Ryanair had argued that such events were so extraordinary airlines should not be expected to pay the costs.

If the opinion is followed by the full court, as the majority of such opinions are, it will have implications for the airline industry throughout Europe. EU law obliges airlines to provide passengers with care and assistance, including hotel accommodation, when flights are cancelled by events beyond their control.

In March 2010 the Eyjafjallajokull volcano erupted in Iceland, creating a huge ash cloud which closed swathes of European airspace from April 15th to 23rd.

Denise McDonagh, from Terenure, Dublin, was stranded in Faro, Portugal, on April 17th of that year due to the cancellation of her flight. She was unable to return until April 24th. She sued Ryanair in the Dublin Metropolitan District Court for €1,129, the costs she incurred as a result of the cancellation.

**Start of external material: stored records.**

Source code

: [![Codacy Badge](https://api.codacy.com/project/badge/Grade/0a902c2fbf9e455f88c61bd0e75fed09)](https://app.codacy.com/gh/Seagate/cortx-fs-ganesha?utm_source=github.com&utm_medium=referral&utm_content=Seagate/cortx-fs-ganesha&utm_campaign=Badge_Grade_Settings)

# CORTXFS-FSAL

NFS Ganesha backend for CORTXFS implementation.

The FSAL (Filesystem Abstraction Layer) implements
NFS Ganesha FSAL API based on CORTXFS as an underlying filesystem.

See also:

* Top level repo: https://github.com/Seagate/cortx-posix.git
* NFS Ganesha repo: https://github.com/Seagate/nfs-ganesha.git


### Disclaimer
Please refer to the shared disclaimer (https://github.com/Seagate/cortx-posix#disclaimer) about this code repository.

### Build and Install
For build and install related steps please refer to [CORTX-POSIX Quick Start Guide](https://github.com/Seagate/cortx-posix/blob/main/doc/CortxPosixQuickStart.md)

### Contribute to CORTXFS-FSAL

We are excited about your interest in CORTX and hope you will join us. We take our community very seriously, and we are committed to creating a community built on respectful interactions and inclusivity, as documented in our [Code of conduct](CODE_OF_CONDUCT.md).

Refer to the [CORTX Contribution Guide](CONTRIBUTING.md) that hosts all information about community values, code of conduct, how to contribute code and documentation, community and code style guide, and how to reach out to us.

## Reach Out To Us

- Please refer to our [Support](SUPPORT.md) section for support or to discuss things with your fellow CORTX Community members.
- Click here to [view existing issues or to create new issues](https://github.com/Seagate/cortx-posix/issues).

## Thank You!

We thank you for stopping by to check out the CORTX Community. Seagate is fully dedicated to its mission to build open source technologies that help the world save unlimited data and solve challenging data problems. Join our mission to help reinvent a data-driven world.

Ryanair did refund the tickets of stranded passengers and processed 90 per cent of their “reasonable expense claims” at a cost of about €32 million, but refused to reimburse Ms McDonagh the full cost of the week she was forced to stay in Portugal. The Dublin court asked the European Court of Justice in Luxembourg for an interpretation of the regulation.

The advocate general said the notion of “extraordinary circumstances” was not defined in EU law and its meaning had to accord “with its usual meaning in everyday language”.

“In everyday language, the term ‘extraordinary circumstances’ refers to all circumstances over which the air carrier has no control: an event which is not inherent in the normal exercise of the activity of the air carrier concerned and is beyond the actual control of that carrier on account of its nature or origin.

“In the view of the advocate general, all events which meet that description are bracketed together under a single notion, leaving no room for a separate category of ‘particularly extraordinary’ events which would fully release the air carrier from its obligations,” Mr Bot said.

Ryanair said this was a test case seeking clarity for such events in the future. Stephen McNamara, its head of communications, pointed out the advocate general’s opinion was not binding on the court.